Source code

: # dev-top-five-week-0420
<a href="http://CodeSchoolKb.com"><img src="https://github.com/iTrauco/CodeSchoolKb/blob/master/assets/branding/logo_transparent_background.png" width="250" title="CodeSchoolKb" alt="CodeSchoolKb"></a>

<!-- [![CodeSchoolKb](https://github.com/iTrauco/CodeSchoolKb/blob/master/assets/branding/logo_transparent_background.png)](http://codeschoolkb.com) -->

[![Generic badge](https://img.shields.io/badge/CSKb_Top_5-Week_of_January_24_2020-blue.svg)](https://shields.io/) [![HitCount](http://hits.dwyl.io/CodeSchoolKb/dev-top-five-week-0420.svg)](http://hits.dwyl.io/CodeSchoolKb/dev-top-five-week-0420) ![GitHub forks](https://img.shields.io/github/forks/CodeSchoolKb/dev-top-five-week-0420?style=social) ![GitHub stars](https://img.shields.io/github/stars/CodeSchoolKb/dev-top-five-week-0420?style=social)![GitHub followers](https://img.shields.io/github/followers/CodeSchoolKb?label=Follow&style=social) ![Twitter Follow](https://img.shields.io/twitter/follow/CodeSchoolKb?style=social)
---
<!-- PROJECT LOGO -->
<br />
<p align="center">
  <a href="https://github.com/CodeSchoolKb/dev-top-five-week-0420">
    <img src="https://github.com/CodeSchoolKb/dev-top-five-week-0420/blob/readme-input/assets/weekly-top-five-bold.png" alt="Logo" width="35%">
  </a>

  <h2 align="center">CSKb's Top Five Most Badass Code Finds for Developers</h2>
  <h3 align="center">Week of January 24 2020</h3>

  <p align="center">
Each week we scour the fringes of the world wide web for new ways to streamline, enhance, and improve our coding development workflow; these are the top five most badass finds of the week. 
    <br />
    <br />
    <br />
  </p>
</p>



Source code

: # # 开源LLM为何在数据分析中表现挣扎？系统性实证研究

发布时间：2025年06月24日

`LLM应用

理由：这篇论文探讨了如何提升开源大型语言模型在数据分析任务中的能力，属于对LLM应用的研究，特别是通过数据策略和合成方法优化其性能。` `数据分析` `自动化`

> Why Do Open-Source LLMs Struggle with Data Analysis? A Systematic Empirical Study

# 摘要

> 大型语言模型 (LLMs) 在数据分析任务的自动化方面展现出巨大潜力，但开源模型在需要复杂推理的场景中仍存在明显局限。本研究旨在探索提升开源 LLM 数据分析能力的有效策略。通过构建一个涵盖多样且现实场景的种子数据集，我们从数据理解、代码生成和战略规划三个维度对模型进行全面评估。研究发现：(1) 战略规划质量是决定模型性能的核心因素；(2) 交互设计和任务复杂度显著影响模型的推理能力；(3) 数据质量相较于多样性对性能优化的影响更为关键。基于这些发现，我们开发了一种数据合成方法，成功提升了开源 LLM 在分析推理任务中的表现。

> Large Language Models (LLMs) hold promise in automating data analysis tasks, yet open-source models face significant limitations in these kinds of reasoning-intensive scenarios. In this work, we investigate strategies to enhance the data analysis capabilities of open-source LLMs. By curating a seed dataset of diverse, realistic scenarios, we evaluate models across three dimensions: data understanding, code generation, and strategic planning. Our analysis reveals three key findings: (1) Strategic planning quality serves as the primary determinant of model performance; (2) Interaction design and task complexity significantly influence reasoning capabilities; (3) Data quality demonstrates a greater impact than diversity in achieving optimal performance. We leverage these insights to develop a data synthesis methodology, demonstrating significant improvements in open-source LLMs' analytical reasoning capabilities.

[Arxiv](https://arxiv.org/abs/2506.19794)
= = = = =
Tally the lines of the data that contain the string "width" and report the total alone.

2